Ya çıkardığım incileri…
Daha takmadın mı kulağına?
Bir de sözlerim vardı hani, yankı bulmayan yüreğinde…
Daha ne kadar beklemek lâzım cancağızım?
Kaç iklim geçmesi gerekiyor üzerinden,
Kilitlerin çözülmesi, perdelerin kalkması için?
Sabırlıyım, beklemeye alışığım cancağızım.
Yeter ki uyan, gaflet tozunu at yüzünden…
Duvara yeşil çizgi çektim görmedin cancağızım.
Kaç kez bakırı altına çevirdim gözünün önünde…
Ne deryalar yaptım damladan.
Besteler çıkardım, tablolar donattım yedi sesten, yedi renkten,
Nasibin bu kadarmış cancağızım, benden bu kadar…
Ne zamana kadar iki yüzlülükle oyalanıp duracaksın cancağızım?
Nereye kadar aynaların aldatıcı görüntüsüne takılıp kalacaksın?

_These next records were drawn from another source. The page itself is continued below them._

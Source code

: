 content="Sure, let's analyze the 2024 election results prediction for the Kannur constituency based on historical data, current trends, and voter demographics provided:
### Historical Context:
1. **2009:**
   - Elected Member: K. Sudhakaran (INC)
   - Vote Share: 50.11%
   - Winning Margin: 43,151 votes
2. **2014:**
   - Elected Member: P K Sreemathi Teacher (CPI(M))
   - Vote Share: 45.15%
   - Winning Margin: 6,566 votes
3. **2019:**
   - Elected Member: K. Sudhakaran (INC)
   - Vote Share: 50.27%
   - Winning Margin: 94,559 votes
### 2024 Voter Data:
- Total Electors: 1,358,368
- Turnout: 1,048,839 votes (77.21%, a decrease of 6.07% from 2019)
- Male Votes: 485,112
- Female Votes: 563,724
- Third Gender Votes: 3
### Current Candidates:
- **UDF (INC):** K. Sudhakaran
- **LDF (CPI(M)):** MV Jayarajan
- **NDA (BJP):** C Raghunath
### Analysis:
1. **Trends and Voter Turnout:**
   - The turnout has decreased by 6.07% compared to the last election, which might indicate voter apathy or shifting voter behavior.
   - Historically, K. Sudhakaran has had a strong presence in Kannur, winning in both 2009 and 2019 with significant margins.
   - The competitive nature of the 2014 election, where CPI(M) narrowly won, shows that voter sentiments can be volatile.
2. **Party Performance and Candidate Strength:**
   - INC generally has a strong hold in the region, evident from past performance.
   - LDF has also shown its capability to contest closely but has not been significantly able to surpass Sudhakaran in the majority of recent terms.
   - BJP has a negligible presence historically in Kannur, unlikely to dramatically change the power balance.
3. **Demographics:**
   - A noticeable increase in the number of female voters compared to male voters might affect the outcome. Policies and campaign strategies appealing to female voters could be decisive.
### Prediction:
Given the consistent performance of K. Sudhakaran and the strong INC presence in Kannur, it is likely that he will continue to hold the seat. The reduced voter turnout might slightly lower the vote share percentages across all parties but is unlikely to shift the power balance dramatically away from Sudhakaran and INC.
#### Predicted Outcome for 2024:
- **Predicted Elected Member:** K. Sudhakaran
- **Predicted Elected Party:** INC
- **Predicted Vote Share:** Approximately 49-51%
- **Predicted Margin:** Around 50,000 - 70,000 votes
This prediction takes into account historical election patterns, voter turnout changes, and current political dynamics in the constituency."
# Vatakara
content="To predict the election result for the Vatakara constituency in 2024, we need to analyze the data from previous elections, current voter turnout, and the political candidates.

Bırak artık kabın dışını yıkamayı!
Sana içi lâzım cancağızım.
Gönül Kâben putlarla dolu, kıblen nefsin olmuş!
Eğer görmüyorsan, görenlere sor cancağızım.
Zehri balla karıştırmış, düz yolda şaşırmışsın!
Acı ama İdris’in elbisesini giymiş İblis gibisin!
İçindeki feryat göğe ağdı farkında mısın?
Eğer değilsen, olanlara sor cancağızım.
Seni ancak aşk temizler, aşk arındırır!
Aşkın mektebi yoktur, yaşayanlara sor cancağızım.